なかなかの「意識高い系」だった?戦国時代の武士はどんな日常生活を送っていたのか
戦国時代と言えば、多くの武士たちが天下に号令をかけるべく、血で血を洗う合戦を繰り広げていた印象が強いと思います。
しかし、武士たちも好き好んで戦っていた訳ではなく、むしろ自分の領地や一族といった生活基盤を守るため、避けられない場合に戦っていたことが大半です。
※自分たちの安全保障上、確保したい土地に侵攻することは間々ありましたが、それも広い意味では「自衛」の一環と言えます。
大河ドラマや時代劇では華々しい合戦の方が「画面映え」するから、戦闘シーンばかりクローズアップされがちですが、言うまでもなく武士たちにも日常生活があり、時間的にはそっちの方が圧倒的に長いのです。
そこで今回は、戦国時代における武士たちの日常ルーティン例として、模範的な武士の生活を記した戦国初期の家訓「早雲寺殿廿一箇条(そううんじどの にじゅういっかじょう。後北条氏の家訓)」から、武士たちの平和な一日を辿ってみましょう。
意識高すぎ!?武士たちの朝活
武士たちの朝は早く、夏なら3:00、冬でも5:00には起床。これは朝駆け(奇襲)に備えるためで、なるべく早く身体を温めるためです。
洗面の前に館の内外を見回って夜の内に異常がなかったか確かめ、汚れているところがあれば掃除させorして、手早く洗顔や身支度を整えます。
刀や装束については見苦しくなければ十分であり、他人と見栄を張り合うことは慎み、急な来客や呼び出しがあってもあわてないよう、プライベートでもある程度の身だしなみが求められました。
神仏は朝に夕に礼拝しますが、大切なのは神仏を通して自分と向き合い、他人と誠実に接する心がけであり、形だけのパフォーマンスでは意味がない事が戒められています。

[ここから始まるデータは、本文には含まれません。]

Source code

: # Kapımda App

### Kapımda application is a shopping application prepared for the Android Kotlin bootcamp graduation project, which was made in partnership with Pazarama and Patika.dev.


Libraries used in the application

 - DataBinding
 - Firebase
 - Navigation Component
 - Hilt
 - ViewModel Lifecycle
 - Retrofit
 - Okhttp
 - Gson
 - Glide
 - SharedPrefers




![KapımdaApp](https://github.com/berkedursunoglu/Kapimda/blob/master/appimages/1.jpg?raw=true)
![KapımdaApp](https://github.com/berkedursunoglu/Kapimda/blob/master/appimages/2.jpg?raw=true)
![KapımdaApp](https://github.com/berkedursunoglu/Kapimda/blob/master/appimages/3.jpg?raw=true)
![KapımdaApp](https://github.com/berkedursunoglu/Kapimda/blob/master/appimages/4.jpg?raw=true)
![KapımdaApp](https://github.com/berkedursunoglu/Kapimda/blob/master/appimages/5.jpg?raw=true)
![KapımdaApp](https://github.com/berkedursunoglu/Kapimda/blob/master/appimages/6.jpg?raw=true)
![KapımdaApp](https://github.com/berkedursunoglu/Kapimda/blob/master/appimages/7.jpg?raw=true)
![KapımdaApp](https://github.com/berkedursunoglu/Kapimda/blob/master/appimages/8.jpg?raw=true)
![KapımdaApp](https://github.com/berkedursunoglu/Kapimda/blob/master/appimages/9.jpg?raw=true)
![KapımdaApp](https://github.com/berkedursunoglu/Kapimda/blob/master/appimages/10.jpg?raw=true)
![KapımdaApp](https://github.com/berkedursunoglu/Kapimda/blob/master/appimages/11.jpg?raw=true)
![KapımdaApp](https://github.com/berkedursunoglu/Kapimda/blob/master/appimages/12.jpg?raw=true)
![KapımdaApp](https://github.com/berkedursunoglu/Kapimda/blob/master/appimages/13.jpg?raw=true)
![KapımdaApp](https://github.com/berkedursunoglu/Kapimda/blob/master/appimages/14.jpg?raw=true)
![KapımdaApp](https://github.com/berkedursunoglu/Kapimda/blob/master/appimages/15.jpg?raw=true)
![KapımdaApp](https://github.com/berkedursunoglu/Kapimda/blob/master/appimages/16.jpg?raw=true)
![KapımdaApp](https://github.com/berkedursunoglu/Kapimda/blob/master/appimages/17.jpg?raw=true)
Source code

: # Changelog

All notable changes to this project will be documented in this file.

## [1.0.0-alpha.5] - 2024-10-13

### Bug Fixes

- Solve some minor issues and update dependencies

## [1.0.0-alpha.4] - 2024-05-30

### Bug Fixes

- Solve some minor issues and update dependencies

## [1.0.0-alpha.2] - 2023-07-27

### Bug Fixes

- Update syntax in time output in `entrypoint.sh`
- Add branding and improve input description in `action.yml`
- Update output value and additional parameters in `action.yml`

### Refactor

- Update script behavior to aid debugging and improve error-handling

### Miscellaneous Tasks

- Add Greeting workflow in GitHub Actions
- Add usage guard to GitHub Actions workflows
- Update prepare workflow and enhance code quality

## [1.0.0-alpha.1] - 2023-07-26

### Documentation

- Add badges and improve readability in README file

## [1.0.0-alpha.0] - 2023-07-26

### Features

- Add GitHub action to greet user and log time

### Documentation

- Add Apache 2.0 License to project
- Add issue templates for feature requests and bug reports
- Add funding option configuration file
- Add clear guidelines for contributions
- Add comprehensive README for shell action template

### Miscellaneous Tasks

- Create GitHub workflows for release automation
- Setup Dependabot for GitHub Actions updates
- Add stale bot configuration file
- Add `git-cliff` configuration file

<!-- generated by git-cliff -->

出仕(出勤)時間は厳密でないものの、6:00には参上、主君や上司に挨拶してから朝の時間を有効に使いました。現代で言うところの「朝活」でしょうか。
そして8:00に朝餉(朝餉。朝食)。あらかじめ済ませてから出仕した者もいるでしょうが、主君と家臣が同じ釜の飯を食うことで親睦を深めたり、情報交換や指示を出したりなど、現代で言う「ブレックファーストミーティング」を行うこともあったようです。
※ちなみに、身体を温めるためか朝から酒を飲むことも珍しくなかったようで、飲み過ぎによる失態と、それを戒めるエピソードは枚挙に暇がありません。